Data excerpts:
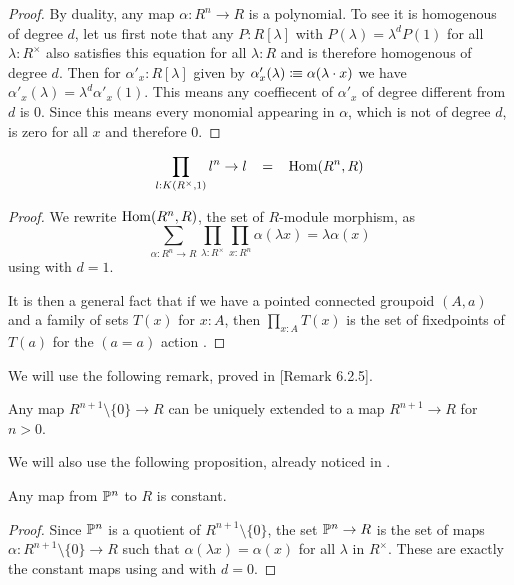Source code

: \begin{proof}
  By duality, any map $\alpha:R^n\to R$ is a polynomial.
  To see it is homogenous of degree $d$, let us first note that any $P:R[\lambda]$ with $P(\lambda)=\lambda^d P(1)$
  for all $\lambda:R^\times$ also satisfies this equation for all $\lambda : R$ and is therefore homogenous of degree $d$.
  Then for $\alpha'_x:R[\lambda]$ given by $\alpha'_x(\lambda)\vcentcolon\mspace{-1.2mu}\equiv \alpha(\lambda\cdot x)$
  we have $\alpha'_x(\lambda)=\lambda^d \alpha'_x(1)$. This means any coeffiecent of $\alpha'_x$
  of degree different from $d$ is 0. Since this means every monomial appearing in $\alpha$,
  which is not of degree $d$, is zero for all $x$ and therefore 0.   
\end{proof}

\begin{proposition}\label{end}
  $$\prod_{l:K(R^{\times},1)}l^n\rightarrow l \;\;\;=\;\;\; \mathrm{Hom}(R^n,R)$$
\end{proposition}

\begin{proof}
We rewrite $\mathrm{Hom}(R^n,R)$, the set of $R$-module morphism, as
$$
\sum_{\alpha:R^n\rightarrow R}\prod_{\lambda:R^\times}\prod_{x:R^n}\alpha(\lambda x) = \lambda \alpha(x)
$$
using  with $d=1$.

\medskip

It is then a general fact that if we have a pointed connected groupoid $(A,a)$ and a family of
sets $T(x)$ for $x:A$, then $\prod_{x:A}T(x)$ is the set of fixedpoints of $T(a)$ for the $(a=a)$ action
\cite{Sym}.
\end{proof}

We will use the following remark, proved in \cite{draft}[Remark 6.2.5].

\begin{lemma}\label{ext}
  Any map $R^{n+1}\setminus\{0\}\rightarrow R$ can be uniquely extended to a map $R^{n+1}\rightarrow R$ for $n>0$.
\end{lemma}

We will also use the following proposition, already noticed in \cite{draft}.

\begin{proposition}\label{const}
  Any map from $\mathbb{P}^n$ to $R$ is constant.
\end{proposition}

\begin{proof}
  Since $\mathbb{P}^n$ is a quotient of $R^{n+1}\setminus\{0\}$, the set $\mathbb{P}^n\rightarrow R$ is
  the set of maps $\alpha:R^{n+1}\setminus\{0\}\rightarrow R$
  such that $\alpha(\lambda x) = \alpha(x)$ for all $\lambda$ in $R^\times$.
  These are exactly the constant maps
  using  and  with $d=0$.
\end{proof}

--

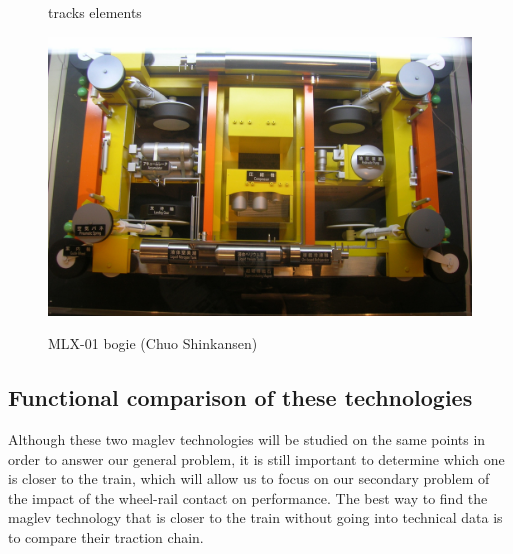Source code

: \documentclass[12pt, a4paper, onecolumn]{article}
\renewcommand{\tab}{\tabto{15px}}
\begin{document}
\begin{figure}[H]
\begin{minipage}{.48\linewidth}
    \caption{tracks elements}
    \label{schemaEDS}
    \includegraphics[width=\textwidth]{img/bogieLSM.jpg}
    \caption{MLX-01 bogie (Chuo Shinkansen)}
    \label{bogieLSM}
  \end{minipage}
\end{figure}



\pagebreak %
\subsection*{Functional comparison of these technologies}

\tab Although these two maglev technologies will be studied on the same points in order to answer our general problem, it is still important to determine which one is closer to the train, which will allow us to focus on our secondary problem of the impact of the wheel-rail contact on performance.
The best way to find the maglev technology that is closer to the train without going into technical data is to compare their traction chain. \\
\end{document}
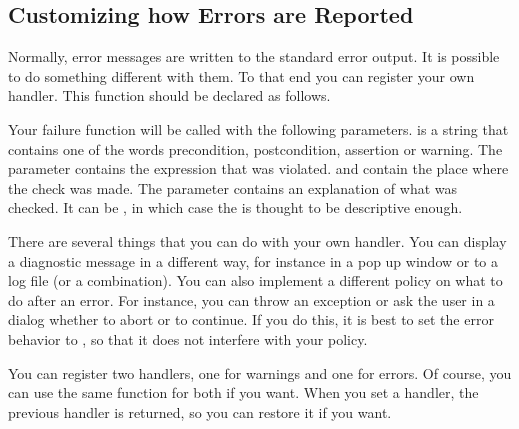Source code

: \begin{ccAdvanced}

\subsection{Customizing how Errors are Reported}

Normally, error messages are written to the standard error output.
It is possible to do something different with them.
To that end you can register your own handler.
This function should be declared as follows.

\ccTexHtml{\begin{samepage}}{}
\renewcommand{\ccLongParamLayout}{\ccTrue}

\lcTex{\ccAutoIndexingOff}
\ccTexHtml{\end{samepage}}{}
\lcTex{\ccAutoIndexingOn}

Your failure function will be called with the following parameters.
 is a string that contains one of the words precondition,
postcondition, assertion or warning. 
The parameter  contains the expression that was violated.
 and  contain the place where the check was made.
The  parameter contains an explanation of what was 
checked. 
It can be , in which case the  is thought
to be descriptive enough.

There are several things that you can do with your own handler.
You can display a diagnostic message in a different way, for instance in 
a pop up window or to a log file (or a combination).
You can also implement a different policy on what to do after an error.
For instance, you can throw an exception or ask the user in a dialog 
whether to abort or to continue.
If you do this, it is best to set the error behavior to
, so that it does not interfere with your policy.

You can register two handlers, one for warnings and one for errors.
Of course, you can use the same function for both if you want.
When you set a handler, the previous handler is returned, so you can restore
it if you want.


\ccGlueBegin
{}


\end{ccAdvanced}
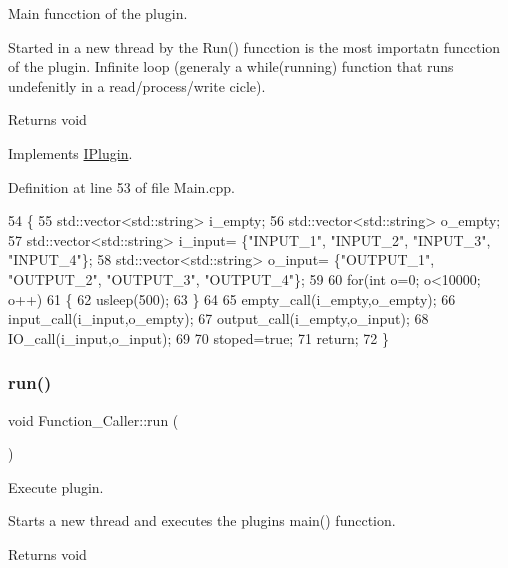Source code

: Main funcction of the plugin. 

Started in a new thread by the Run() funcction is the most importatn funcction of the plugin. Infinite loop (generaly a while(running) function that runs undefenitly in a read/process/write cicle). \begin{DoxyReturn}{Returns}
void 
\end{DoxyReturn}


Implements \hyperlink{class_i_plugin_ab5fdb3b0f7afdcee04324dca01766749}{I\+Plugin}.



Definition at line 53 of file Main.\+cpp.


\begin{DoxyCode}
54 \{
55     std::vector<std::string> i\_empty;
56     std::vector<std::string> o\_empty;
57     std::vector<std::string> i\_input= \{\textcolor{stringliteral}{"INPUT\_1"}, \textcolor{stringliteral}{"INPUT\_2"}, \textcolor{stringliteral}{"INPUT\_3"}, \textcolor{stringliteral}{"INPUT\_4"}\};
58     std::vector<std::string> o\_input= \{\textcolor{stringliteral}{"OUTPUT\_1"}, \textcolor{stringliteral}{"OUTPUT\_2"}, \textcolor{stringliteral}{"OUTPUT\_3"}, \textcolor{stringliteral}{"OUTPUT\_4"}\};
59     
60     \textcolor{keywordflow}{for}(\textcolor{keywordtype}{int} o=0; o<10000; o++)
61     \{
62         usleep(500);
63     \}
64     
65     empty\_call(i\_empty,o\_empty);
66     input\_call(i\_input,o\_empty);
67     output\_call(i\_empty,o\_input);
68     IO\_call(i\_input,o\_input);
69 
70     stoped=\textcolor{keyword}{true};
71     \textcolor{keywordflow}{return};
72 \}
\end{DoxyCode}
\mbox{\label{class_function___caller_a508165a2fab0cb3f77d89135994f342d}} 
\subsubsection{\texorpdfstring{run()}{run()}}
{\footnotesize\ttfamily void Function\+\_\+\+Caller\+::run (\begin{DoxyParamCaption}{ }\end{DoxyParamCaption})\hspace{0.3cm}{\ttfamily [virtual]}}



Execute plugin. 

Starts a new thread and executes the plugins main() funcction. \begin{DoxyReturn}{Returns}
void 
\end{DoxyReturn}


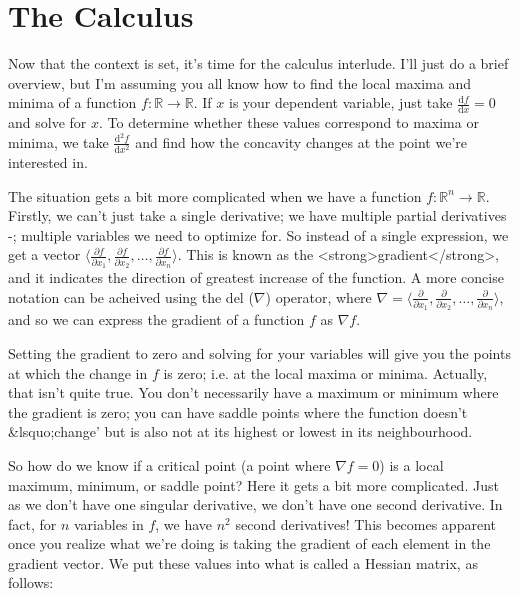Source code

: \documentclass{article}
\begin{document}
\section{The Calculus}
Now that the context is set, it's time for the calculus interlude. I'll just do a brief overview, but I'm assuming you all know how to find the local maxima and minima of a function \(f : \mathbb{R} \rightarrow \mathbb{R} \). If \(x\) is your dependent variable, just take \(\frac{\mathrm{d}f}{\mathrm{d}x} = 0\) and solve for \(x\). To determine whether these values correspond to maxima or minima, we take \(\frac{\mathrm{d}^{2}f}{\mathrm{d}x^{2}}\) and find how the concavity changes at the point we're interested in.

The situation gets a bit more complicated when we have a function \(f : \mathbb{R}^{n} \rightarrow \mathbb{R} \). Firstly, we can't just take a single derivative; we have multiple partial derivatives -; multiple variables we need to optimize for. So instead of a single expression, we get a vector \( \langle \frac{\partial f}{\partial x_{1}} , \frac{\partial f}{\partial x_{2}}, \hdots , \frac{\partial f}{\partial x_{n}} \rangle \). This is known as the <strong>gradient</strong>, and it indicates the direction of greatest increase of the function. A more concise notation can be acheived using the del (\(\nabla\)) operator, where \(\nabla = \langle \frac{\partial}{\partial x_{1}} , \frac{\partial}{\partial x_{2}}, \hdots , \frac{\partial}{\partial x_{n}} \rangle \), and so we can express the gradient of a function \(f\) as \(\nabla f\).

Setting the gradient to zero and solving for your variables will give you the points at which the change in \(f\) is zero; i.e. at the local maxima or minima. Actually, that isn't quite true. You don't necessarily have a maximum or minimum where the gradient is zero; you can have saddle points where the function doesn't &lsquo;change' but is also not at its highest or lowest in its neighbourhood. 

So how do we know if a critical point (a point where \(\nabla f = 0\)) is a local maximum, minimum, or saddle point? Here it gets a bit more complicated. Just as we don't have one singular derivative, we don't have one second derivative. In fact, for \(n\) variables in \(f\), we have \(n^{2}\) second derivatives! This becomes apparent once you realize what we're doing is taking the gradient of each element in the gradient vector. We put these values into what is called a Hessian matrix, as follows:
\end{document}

==

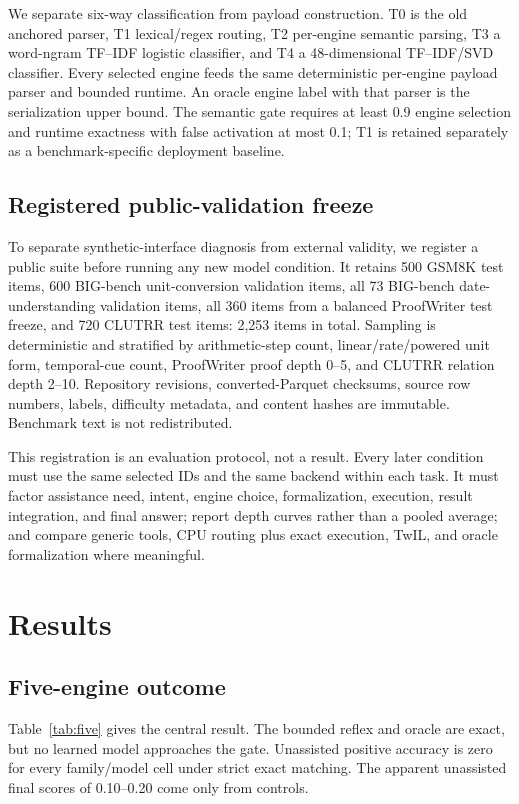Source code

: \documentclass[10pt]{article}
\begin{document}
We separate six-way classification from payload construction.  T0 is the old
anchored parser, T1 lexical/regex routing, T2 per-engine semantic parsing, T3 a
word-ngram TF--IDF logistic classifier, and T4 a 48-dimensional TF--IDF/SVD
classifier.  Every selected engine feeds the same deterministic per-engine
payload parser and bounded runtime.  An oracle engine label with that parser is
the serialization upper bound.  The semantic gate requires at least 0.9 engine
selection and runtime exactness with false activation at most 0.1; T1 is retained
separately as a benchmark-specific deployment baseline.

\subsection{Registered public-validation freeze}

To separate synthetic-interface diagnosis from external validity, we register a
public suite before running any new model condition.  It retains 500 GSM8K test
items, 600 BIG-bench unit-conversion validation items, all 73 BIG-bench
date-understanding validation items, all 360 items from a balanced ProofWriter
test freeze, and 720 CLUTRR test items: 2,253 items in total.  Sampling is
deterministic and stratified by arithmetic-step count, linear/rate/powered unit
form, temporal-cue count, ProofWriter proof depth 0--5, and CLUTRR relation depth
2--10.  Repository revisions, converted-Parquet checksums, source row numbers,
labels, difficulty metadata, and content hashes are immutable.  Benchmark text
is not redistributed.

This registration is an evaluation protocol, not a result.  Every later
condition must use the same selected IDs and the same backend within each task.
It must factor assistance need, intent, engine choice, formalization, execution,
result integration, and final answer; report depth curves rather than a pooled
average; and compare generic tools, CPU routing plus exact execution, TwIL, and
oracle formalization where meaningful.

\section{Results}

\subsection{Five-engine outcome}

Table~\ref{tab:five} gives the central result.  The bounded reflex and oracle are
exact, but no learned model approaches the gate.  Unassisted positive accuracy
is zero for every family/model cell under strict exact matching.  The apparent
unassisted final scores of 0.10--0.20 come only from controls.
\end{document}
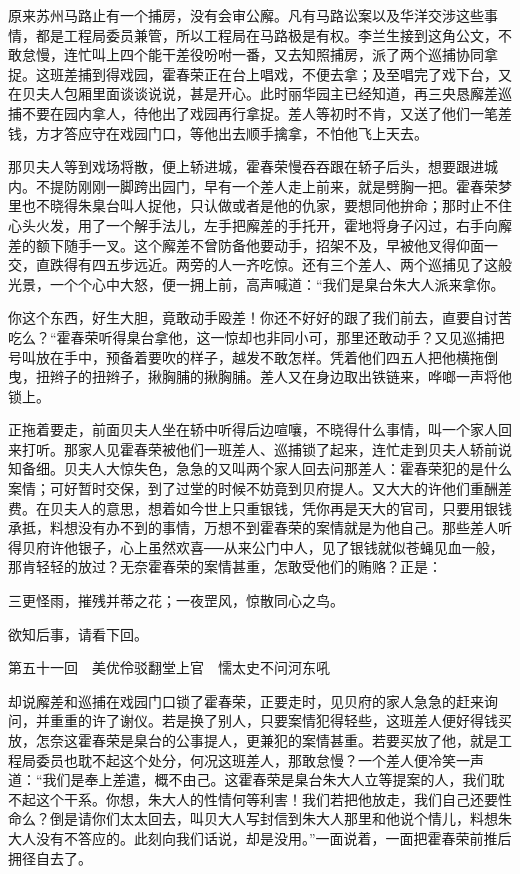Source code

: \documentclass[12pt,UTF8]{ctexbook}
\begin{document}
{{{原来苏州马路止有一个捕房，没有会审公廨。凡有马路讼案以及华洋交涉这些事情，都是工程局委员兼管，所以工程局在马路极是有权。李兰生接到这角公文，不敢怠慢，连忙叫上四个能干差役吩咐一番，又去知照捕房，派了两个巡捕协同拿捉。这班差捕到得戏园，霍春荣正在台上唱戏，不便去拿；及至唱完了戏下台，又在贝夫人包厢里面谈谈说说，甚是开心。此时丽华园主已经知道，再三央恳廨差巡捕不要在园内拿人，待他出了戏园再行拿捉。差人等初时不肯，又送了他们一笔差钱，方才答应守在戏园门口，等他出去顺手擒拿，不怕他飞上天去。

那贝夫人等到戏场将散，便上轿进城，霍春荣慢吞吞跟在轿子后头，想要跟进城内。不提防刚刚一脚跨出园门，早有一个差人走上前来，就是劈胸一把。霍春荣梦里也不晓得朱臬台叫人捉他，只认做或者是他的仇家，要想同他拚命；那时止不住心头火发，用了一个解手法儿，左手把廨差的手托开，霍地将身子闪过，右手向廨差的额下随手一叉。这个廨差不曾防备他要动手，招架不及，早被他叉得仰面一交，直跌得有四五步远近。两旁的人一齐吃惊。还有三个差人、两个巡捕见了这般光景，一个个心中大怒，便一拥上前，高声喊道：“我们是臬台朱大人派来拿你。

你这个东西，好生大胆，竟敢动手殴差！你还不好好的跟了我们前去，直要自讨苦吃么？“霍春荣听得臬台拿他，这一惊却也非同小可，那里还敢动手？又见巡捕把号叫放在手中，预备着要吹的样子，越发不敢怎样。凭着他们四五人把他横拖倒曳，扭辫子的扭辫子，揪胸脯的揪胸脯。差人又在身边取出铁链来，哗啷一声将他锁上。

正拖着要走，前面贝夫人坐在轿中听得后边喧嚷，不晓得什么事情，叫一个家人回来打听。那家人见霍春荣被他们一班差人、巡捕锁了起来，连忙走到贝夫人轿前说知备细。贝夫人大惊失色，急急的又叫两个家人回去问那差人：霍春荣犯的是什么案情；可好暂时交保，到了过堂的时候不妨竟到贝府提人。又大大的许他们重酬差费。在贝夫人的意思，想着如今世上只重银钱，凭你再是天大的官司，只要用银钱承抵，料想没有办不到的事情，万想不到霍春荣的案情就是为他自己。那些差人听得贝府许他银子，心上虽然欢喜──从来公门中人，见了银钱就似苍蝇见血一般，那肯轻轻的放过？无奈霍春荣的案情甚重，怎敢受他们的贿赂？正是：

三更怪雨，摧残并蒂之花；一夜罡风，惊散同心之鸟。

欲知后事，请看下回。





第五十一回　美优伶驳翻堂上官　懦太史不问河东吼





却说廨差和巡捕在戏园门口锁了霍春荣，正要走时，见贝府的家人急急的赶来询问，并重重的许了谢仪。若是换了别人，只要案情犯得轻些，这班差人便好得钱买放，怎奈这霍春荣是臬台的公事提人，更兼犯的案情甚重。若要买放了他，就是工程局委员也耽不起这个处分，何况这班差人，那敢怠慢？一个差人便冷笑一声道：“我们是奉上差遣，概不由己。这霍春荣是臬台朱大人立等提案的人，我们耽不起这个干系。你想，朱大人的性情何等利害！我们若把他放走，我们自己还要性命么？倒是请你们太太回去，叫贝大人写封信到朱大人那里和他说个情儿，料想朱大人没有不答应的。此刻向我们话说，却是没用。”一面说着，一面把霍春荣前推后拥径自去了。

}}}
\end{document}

▸ ABOUT THIS EXERCISE
In the records above, find each line with the word "routing" and copy it out.

▸ SOLUTION TO THE EXERCISE
anchored parser, T1 lexical/regex routing, T2 per-engine semantic parsing, T3 a
average; and compare generic tools, CPU routing plus exact execution, TwIL, and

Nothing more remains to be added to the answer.